■ WHAT YOU ARE ASKED TO DO
Search the data for the string "this" and copy each line where it turns up.

■ EXTRACTED INFORMATION
········

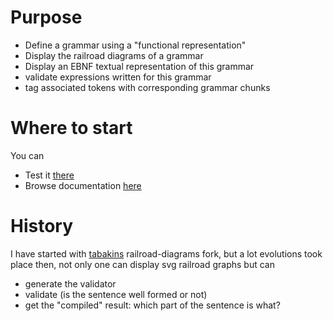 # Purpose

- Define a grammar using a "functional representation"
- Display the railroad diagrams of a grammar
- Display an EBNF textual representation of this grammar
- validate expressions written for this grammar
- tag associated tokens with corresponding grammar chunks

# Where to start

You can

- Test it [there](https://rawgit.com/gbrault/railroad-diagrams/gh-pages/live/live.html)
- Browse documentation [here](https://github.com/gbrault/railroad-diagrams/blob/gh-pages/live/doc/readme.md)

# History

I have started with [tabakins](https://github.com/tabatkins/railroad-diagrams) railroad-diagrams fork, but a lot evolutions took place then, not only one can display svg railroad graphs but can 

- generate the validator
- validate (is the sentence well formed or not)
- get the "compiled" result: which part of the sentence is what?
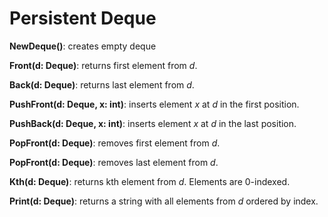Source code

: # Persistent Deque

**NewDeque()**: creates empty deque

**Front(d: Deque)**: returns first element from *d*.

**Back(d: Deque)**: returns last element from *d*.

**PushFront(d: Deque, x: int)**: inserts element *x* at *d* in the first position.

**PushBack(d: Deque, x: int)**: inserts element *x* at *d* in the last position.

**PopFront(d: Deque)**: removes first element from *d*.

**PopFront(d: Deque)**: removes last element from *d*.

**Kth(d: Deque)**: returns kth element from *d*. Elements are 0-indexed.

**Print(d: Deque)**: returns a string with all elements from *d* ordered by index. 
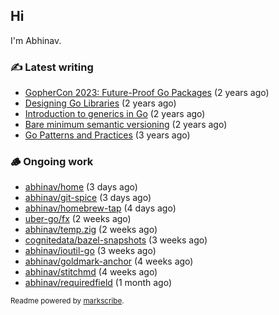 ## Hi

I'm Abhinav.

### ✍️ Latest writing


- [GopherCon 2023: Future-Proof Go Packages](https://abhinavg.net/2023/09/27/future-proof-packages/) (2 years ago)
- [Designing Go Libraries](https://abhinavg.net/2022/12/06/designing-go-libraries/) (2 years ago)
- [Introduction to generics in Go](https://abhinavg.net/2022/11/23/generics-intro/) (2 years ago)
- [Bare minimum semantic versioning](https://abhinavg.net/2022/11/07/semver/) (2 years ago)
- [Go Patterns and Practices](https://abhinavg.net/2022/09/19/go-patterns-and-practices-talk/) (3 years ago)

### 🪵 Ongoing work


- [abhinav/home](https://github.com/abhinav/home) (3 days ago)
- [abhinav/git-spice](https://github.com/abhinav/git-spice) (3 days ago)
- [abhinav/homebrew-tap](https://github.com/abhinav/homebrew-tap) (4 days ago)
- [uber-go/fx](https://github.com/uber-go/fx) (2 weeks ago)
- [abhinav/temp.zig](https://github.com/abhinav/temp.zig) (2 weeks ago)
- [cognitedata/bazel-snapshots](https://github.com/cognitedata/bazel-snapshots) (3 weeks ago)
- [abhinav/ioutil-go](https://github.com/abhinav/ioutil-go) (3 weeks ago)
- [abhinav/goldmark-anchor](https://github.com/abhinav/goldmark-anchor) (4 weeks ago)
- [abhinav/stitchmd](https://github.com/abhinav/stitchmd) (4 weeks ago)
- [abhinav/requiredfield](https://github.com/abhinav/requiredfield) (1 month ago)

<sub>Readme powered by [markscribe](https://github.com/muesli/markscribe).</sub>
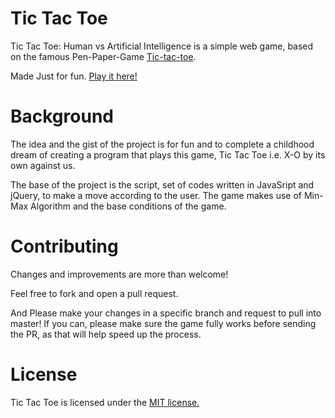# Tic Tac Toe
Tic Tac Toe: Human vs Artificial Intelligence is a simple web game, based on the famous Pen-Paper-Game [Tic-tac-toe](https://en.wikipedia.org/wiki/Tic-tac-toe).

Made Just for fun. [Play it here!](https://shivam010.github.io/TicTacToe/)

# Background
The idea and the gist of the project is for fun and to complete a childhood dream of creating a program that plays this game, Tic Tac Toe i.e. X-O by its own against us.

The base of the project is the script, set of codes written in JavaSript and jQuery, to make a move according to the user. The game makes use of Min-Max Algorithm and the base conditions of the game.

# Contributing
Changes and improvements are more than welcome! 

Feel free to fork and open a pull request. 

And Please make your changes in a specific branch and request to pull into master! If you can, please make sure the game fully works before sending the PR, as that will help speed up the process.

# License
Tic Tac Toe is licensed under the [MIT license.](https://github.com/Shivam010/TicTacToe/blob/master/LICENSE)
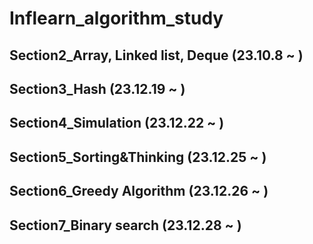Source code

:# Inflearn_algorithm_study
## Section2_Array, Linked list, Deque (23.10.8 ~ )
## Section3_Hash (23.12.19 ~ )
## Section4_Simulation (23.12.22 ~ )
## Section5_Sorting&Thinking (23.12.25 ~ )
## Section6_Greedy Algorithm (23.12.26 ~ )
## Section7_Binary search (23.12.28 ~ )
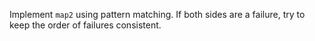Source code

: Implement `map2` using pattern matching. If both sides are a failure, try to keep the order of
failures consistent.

········

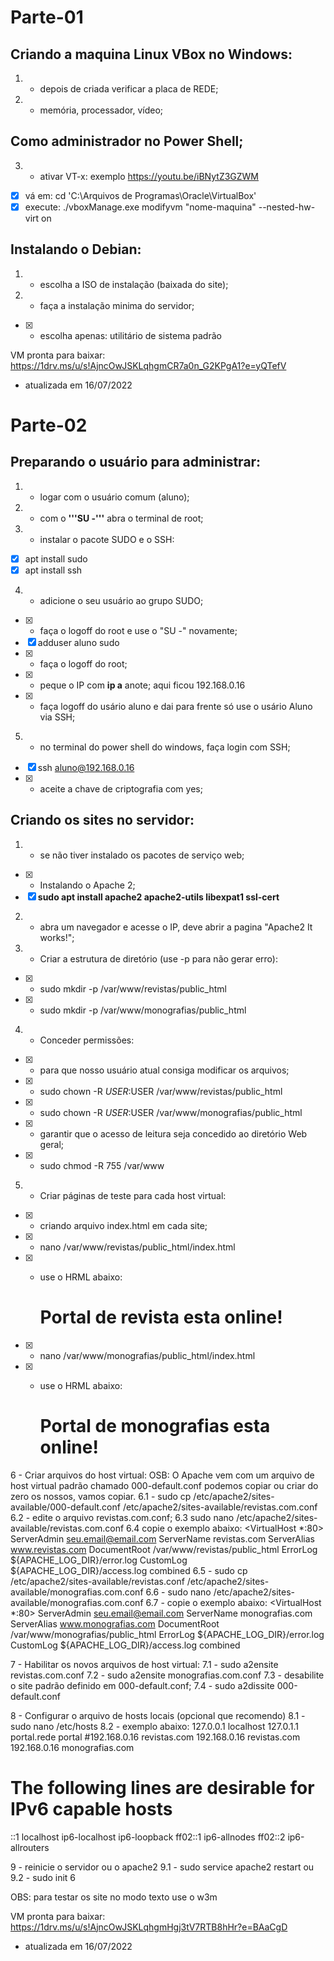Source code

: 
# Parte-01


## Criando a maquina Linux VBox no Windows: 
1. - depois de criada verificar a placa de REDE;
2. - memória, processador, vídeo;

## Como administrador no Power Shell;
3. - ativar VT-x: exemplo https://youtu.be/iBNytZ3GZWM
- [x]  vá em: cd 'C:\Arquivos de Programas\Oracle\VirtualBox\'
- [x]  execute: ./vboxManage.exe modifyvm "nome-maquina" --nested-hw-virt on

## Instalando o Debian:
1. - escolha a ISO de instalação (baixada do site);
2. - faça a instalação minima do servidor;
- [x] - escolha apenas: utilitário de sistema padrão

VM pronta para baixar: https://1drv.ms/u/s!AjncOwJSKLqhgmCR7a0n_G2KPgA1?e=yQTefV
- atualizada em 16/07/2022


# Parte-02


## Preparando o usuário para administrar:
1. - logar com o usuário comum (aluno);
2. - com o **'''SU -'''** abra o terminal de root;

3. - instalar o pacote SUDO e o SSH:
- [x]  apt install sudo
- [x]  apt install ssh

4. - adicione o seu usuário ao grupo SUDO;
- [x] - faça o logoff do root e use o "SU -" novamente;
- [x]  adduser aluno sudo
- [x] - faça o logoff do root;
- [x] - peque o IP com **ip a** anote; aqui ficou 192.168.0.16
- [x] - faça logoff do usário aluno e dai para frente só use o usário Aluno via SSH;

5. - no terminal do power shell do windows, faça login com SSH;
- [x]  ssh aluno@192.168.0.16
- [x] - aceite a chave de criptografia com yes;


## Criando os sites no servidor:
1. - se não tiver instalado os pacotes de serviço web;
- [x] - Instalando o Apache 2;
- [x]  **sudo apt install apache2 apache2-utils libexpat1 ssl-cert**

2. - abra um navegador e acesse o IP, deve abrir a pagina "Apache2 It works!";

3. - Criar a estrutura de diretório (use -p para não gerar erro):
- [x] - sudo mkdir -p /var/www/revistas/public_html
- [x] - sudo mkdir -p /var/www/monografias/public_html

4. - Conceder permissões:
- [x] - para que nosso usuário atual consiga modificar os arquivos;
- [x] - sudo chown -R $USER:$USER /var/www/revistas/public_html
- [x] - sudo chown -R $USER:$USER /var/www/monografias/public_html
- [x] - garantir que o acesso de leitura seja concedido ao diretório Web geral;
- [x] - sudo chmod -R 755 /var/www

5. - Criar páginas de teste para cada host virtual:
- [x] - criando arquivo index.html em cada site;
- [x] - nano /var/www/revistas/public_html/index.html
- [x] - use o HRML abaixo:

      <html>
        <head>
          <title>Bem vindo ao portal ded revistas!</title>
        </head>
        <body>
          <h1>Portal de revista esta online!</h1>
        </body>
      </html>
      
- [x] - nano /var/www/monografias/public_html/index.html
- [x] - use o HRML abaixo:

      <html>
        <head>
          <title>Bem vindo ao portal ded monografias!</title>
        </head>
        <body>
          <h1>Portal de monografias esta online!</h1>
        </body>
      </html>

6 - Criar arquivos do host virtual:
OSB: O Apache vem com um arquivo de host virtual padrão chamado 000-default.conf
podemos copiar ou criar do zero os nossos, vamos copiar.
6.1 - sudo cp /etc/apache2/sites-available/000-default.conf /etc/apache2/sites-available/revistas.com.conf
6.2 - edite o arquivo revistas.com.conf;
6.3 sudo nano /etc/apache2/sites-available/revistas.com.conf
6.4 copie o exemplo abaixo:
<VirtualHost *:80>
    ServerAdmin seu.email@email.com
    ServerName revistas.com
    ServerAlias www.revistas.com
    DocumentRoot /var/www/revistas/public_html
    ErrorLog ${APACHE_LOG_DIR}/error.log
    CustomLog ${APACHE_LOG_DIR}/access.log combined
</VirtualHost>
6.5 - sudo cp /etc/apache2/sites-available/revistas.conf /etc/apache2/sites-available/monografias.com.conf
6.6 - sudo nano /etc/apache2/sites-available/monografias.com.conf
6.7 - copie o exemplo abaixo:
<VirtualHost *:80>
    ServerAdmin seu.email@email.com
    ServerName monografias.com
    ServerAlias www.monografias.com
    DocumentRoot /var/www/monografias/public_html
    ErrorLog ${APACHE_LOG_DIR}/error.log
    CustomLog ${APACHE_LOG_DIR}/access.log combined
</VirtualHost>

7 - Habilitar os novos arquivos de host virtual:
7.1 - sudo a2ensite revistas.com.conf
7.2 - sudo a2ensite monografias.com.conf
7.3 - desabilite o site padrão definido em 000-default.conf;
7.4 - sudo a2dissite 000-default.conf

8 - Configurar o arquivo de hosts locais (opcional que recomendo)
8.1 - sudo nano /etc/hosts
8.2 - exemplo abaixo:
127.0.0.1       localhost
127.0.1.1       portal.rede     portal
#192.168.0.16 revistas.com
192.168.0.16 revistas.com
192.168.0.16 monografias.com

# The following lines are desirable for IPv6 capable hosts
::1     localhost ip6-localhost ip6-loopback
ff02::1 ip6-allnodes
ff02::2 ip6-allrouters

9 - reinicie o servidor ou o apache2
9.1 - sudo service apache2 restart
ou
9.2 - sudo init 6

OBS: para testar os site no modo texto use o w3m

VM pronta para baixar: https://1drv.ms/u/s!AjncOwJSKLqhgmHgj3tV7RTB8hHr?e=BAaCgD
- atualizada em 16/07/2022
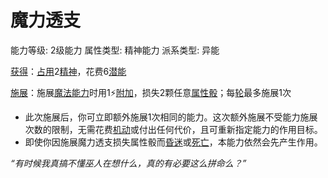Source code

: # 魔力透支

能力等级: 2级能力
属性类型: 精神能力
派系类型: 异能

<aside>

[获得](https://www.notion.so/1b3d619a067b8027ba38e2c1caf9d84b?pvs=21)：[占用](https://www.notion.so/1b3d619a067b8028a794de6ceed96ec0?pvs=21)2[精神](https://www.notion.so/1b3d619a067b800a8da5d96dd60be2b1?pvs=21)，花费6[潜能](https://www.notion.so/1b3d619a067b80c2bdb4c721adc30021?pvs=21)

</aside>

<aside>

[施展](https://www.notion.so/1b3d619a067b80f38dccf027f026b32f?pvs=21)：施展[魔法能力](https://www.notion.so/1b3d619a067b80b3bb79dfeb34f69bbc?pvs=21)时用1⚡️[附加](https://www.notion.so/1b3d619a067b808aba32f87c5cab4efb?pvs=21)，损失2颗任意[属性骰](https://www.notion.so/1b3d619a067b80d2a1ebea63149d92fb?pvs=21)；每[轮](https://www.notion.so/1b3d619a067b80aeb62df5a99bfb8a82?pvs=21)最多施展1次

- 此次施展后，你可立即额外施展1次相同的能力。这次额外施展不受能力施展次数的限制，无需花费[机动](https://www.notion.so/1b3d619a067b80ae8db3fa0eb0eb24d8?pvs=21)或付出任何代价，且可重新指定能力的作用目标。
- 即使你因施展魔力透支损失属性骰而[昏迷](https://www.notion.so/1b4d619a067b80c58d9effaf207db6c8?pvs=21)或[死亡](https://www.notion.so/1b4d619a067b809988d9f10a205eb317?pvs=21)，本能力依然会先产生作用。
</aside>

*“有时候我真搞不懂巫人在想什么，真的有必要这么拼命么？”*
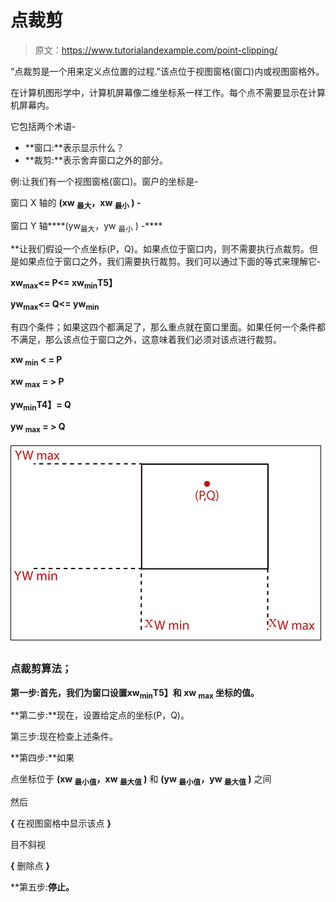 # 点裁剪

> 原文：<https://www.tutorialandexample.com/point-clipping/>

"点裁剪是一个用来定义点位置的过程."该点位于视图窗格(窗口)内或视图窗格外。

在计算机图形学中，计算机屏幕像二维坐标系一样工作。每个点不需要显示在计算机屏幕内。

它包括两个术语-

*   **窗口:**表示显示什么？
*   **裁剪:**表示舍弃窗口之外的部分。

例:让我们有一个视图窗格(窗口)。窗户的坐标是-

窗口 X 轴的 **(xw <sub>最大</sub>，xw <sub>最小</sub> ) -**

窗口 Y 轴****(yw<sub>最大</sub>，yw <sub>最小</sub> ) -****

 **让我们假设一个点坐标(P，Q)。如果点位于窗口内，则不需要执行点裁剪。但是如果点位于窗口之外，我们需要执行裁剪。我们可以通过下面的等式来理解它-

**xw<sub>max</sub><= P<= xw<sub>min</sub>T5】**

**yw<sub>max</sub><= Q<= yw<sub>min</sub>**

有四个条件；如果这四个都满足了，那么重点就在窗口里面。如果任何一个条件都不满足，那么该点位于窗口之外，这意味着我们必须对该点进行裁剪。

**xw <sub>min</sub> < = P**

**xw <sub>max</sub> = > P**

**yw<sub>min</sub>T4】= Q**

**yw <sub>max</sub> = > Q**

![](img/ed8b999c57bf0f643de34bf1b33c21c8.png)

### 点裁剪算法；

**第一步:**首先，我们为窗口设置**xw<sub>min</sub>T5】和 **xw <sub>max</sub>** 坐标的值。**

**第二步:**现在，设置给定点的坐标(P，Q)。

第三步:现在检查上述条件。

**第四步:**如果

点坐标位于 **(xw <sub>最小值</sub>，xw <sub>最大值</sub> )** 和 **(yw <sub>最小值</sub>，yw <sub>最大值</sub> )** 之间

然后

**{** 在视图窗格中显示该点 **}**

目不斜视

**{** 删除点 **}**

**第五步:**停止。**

········

■ PROBLEM SOLUTION
- Display an EBNF textual representation of this grammar
- validate expressions written for this grammar
The idea and the gist of the project is for fun and to complete a childhood dream of creating a program that plays this game, Tic Tac Toe i.e. X-O by its own against us.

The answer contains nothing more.